* What you have to do: From the line with "No module named" down to the final line of the material below, quote every line exactly and leave out all lines before it.

* Data supplied:
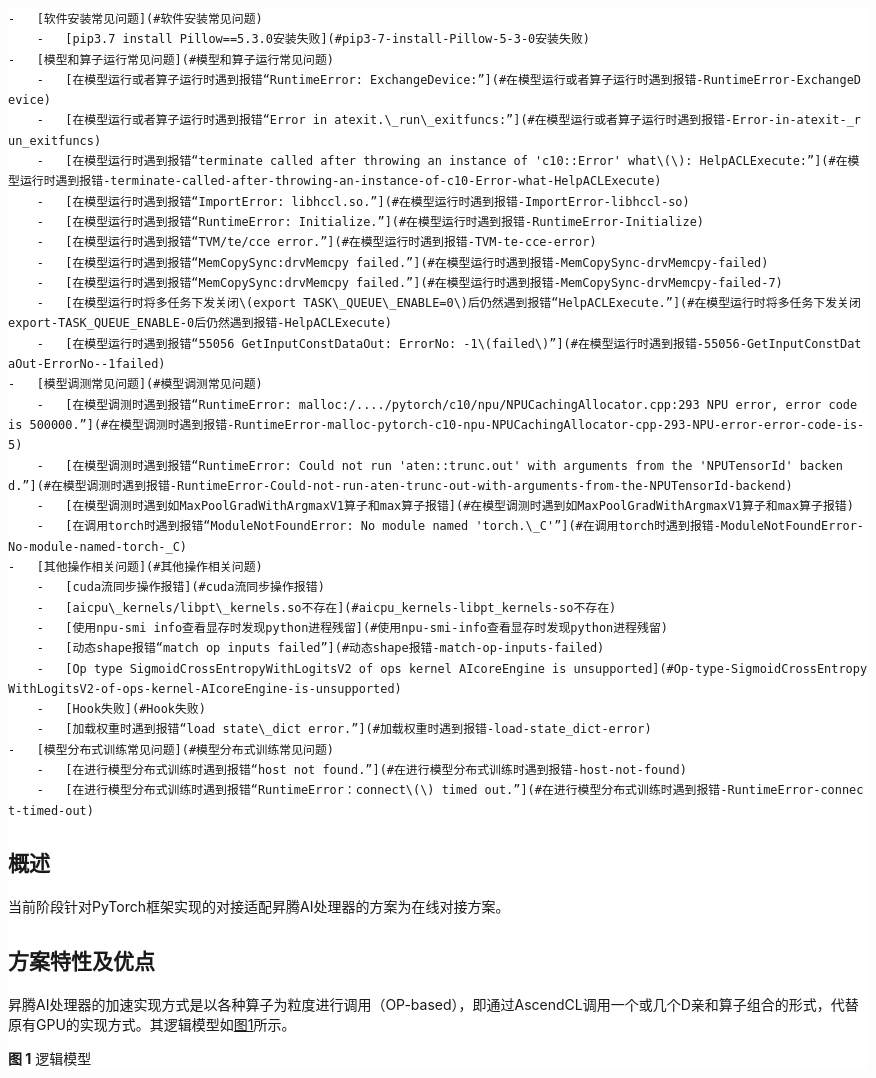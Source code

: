     -   [软件安装常见问题](#软件安装常见问题)
        -   [pip3.7 install Pillow==5.3.0安装失败](#pip3-7-install-Pillow-5-3-0安装失败)
    -   [模型和算子运行常见问题](#模型和算子运行常见问题)
        -   [在模型运行或者算子运行时遇到报错“RuntimeError: ExchangeDevice:”](#在模型运行或者算子运行时遇到报错-RuntimeError-ExchangeDevice)
        -   [在模型运行或者算子运行时遇到报错“Error in atexit.\_run\_exitfuncs:”](#在模型运行或者算子运行时遇到报错-Error-in-atexit-_run_exitfuncs)
        -   [在模型运行时遇到报错“terminate called after throwing an instance of 'c10::Error' what\(\): HelpACLExecute:”](#在模型运行时遇到报错-terminate-called-after-throwing-an-instance-of-c10-Error-what-HelpACLExecute)
        -   [在模型运行时遇到报错“ImportError: libhccl.so.”](#在模型运行时遇到报错-ImportError-libhccl-so)
        -   [在模型运行时遇到报错“RuntimeError: Initialize.”](#在模型运行时遇到报错-RuntimeError-Initialize)
        -   [在模型运行时遇到报错“TVM/te/cce error.”](#在模型运行时遇到报错-TVM-te-cce-error)
        -   [在模型运行时遇到报错“MemCopySync:drvMemcpy failed.”](#在模型运行时遇到报错-MemCopySync-drvMemcpy-failed)
        -   [在模型运行时遇到报错“MemCopySync:drvMemcpy failed.”](#在模型运行时遇到报错-MemCopySync-drvMemcpy-failed-7)
        -   [在模型运行时将多任务下发关闭\(export TASK\_QUEUE\_ENABLE=0\)后仍然遇到报错“HelpACLExecute.”](#在模型运行时将多任务下发关闭export-TASK_QUEUE_ENABLE-0后仍然遇到报错-HelpACLExecute)
        -   [在模型运行时遇到报错“55056 GetInputConstDataOut: ErrorNo: -1\(failed\)”](#在模型运行时遇到报错-55056-GetInputConstDataOut-ErrorNo--1failed)
    -   [模型调测常见问题](#模型调测常见问题)
        -   [在模型调测时遇到报错“RuntimeError: malloc:/..../pytorch/c10/npu/NPUCachingAllocator.cpp:293 NPU error, error code is 500000.”](#在模型调测时遇到报错-RuntimeError-malloc-pytorch-c10-npu-NPUCachingAllocator-cpp-293-NPU-error-error-code-is-5)
        -   [在模型调测时遇到报错“RuntimeError: Could not run 'aten::trunc.out' with arguments from the 'NPUTensorId' backend.”](#在模型调测时遇到报错-RuntimeError-Could-not-run-aten-trunc-out-with-arguments-from-the-NPUTensorId-backend)
        -   [在模型调测时遇到如MaxPoolGradWithArgmaxV1算子和max算子报错](#在模型调测时遇到如MaxPoolGradWithArgmaxV1算子和max算子报错)
        -   [在调用torch时遇到报错“ModuleNotFoundError: No module named 'torch.\_C'”](#在调用torch时遇到报错-ModuleNotFoundError-No-module-named-torch-_C)
    -   [其他操作相关问题](#其他操作相关问题)
        -   [cuda流同步操作报错](#cuda流同步操作报错)
        -   [aicpu\_kernels/libpt\_kernels.so不存在](#aicpu_kernels-libpt_kernels-so不存在)
        -   [使用npu-smi info查看显存时发现python进程残留](#使用npu-smi-info查看显存时发现python进程残留)
        -   [动态shape报错“match op inputs failed”](#动态shape报错-match-op-inputs-failed)
        -   [Op type SigmoidCrossEntropyWithLogitsV2 of ops kernel AIcoreEngine is unsupported](#Op-type-SigmoidCrossEntropyWithLogitsV2-of-ops-kernel-AIcoreEngine-is-unsupported)
        -   [Hook失败](#Hook失败)
        -   [加载权重时遇到报错“load state\_dict error.”](#加载权重时遇到报错-load-state_dict-error)
    -   [模型分布式训练常见问题](#模型分布式训练常见问题)
        -   [在进行模型分布式训练时遇到报错“host not found.”](#在进行模型分布式训练时遇到报错-host-not-found)
        -   [在进行模型分布式训练时遇到报错“RuntimeError：connect\(\) timed out.”](#在进行模型分布式训练时遇到报错-RuntimeError-connect-timed-out)
<h2 id="概述">概述</h2>

当前阶段针对PyTorch框架实现的对接适配昇腾AI处理器的方案为在线对接方案。

## 方案特性及优点<a name="section1335113523385"></a>

昇腾AI处理器的加速实现方式是以各种算子为粒度进行调用（OP-based），即通过AscendCL调用一个或几个D亲和算子组合的形式，代替原有GPU的实现方式。其逻辑模型如[图1](#fig2267112413239)所示。

**图 1**  逻辑模型<a name="fig2267112413239"></a>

* Problem solution:
        -   [在调用torch时遇到报错“ModuleNotFoundError: No module named 'torch.\_C'”](#在调用torch时遇到报错-ModuleNotFoundError-No-module-named-torch-_C)
    -   [其他操作相关问题](#其他操作相关问题)
        -   [cuda流同步操作报错](#cuda流同步操作报错)
        -   [aicpu\_kernels/libpt\_kernels.so不存在](#aicpu_kernels-libpt_kernels-so不存在)
        -   [使用npu-smi info查看显存时发现python进程残留](#使用npu-smi-info查看显存时发现python进程残留)
        -   [动态shape报错“match op inputs failed”](#动态shape报错-match-op-inputs-failed)
        -   [Op type SigmoidCrossEntropyWithLogitsV2 of ops kernel AIcoreEngine is unsupported](#Op-type-SigmoidCrossEntropyWithLogitsV2-of-ops-kernel-AIcoreEngine-is-unsupported)
        -   [Hook失败](#Hook失败)
        -   [加载权重时遇到报错“load state\_dict error.”](#加载权重时遇到报错-load-state_dict-error)
    -   [模型分布式训练常见问题](#模型分布式训练常见问题)
        -   [在进行模型分布式训练时遇到报错“host not found.”](#在进行模型分布式训练时遇到报错-host-not-found)
        -   [在进行模型分布式训练时遇到报错“RuntimeError：connect\(\) timed out.”](#在进行模型分布式训练时遇到报错-RuntimeError-connect-timed-out)
<h2 id="概述">概述</h2>

当前阶段针对PyTorch框架实现的对接适配昇腾AI处理器的方案为在线对接方案。

## 方案特性及优点<a name="section1335113523385"></a>

昇腾AI处理器的加速实现方式是以各种算子为粒度进行调用（OP-based），即通过AscendCL调用一个或几个D亲和算子组合的形式，代替原有GPU的实现方式。其逻辑模型如[图1](#fig2267112413239)所示。

**图 1**  逻辑模型<a name="fig2267112413239"></a>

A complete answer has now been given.